Meleki Hatun (; "Angel" died February 27, 1656) was a lady-in-waiting to Kösem Sultan, her son Sultan Ibrahim, and later to Turhan Hatice Sultan, Haseki of Ibrahim and mother of Mehmed IV.

Life
Meleki Hatun had originally been a (cariye or odalisque) member of Kösem Sultan's staff. She became a lady-in-waiting () to Sultan Ibrahim after he ascended the throne in 1640. 

In early 1648, the treasury of Egypt was lavished on Ibrahims favourite wives and women, which also included Meleki. In the same year Ibrahim was deposed, and replaced by his six-year-old son, Prince Mehmed as Mehmed IV. Instead of retiring to the Old Palace, Kösem was asked by the leading statesmen of the state to act as Valide Sultan to her grandson, the new Sultan, and Meleki remained with her. 

However, Mehmed's mother Turhan Sultan turned out to be ambitious. Kösem planned to replace Mehmed by another grandson, Süleyman, whose mother could easily be controlled. However, her plan was exploited by Meleki Hatun. Kösem was killed in a palace coup in 1651 led by Turhan's chief black eunuch.
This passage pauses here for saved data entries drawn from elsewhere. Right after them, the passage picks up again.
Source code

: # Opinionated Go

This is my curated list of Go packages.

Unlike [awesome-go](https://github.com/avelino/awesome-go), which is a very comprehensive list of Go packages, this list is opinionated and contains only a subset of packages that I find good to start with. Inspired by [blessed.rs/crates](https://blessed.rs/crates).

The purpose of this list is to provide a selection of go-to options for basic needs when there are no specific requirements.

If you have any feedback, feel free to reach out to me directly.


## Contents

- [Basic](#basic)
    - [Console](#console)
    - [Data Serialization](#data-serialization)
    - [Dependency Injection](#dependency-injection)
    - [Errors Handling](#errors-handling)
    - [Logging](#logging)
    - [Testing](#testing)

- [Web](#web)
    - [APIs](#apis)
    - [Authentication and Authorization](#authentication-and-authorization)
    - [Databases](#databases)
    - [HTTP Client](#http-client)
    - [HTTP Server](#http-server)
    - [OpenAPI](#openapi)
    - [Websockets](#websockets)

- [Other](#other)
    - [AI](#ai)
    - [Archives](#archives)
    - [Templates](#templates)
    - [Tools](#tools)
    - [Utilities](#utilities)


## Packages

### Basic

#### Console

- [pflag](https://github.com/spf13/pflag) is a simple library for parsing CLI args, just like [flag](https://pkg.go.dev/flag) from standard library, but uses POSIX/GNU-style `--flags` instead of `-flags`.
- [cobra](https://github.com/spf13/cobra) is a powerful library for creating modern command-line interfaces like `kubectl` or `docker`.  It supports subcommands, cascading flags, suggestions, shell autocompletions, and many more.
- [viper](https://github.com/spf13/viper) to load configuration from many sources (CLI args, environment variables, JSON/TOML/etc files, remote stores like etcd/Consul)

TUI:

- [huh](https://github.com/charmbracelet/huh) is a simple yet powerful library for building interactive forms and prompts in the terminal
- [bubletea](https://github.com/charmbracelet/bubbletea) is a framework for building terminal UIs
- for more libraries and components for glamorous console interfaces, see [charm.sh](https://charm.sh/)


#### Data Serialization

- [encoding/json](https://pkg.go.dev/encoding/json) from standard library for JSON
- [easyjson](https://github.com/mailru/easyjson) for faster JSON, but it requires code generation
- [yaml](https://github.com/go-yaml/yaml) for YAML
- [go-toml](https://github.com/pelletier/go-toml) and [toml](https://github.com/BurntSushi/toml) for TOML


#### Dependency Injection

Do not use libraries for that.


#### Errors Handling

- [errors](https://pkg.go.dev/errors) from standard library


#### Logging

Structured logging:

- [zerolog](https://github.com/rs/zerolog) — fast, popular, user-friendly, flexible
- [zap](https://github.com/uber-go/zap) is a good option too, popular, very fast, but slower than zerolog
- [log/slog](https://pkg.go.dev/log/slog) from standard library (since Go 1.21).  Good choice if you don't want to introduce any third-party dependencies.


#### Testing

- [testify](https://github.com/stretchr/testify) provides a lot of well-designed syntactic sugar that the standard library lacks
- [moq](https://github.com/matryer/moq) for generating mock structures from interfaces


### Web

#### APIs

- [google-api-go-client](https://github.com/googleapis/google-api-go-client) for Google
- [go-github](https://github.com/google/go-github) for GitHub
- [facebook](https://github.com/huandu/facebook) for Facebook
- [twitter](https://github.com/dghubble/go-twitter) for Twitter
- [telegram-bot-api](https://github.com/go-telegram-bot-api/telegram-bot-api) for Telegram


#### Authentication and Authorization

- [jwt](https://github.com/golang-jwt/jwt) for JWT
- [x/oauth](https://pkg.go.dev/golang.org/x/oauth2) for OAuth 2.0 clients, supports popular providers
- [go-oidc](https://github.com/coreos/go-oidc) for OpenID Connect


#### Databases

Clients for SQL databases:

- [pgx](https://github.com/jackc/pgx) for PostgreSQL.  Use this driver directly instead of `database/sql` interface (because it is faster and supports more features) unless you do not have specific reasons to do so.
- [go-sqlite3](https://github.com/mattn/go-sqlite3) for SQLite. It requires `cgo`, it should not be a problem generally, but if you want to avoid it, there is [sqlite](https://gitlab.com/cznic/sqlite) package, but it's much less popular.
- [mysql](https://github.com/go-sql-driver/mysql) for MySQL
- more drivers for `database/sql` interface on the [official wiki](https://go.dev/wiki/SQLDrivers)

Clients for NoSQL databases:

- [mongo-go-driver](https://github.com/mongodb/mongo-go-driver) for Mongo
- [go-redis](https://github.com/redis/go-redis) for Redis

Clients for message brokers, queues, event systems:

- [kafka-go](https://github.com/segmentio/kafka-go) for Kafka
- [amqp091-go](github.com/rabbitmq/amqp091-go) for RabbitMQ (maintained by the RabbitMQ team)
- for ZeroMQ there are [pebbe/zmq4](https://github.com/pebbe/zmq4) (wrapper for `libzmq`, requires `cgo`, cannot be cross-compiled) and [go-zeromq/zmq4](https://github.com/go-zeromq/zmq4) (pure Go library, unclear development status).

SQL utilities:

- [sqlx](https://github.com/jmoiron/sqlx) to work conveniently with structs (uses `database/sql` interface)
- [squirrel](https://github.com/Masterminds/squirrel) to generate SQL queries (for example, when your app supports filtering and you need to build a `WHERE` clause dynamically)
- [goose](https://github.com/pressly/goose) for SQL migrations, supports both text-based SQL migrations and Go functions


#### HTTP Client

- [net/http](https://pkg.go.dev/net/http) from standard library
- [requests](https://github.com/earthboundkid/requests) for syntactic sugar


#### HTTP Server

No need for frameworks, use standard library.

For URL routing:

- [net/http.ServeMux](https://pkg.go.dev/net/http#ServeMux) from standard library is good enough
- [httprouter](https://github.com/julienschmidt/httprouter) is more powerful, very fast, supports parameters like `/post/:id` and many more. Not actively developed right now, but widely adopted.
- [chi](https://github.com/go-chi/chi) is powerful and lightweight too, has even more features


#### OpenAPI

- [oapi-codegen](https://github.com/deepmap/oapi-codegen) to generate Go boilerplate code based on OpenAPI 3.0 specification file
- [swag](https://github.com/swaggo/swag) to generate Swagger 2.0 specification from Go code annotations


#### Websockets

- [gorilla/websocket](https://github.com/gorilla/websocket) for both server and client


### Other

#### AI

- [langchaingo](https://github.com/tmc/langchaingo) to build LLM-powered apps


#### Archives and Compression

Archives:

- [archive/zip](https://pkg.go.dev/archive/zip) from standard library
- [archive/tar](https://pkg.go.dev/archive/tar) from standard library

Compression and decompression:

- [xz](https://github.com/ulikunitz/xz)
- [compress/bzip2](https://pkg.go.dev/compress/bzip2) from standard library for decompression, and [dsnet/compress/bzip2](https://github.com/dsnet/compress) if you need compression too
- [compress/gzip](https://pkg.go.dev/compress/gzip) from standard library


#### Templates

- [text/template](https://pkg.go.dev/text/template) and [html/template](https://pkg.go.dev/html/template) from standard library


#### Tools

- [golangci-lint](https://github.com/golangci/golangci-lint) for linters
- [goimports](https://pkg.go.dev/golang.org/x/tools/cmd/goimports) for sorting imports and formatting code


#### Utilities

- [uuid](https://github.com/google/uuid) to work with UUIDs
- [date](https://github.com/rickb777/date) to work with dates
Meleki became a favourite retainer of the new Valide Sultan because of her loyalty to her. She married Şaban Halife, a former page in the palace training school. The couple set up a residence in the imperial capital, Istanbul. They suited to act as channel for information and intercessors on behalf of individuals with petitions for the palace. Meleki received female petitioners, and her husband received male petitioners. Meleki exploited her relationship with Turhan Sultan, while Şaban exploited contacts he had formed while serving within the palace. 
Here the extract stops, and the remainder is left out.